Problem: Transcribe the listing in full. Keep every line exactly as it stands.

Task input:
========

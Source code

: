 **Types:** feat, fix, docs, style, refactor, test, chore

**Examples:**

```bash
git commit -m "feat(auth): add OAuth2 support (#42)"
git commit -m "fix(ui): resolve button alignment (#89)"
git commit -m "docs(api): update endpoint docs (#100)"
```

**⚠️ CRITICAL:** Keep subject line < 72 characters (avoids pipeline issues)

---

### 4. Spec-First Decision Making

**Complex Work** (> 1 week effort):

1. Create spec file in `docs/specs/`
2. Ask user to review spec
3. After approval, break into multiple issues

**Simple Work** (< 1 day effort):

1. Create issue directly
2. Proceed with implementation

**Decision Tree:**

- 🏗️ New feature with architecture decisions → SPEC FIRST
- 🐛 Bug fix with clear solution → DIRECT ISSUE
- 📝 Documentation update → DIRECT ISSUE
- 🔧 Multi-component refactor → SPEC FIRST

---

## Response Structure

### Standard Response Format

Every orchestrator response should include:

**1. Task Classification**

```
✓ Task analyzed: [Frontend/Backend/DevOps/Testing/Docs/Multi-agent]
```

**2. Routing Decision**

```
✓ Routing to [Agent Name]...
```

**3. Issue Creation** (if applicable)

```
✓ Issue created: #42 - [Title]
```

========

Problem solution:
Source code

: **Types:** feat, fix, docs, style, refactor, test, chore

**Examples:**

```bash
git commit -m "feat(auth): add OAuth2 support (#42)"
git commit -m "fix(ui): resolve button alignment (#89)"
git commit -m "docs(api): update endpoint docs (#100)"
```

**⚠️ CRITICAL:** Keep subject line < 72 characters (avoids pipeline issues)

---

### 4. Spec-First Decision Making

**Complex Work** (> 1 week effort):

1. Create spec file in `docs/specs/`
2. Ask user to review spec
3. After approval, break into multiple issues

**Simple Work** (< 1 day effort):

1. Create issue directly
2. Proceed with implementation

**Decision Tree:**

- 🏗️ New feature with architecture decisions → SPEC FIRST
- 🐛 Bug fix with clear solution → DIRECT ISSUE
- 📝 Documentation update → DIRECT ISSUE
- 🔧 Multi-component refactor → SPEC FIRST

---

## Response Structure

### Standard Response Format

Every orchestrator response should include:

**1. Task Classification**

```
✓ Task analyzed: [Frontend/Backend/DevOps/Testing/Docs/Multi-agent]
```

**2. Routing Decision**

```
✓ Routing to [Agent Name]...
```

**3. Issue Creation** (if applicable)

```
✓ Issue created: #42 - [Title]
```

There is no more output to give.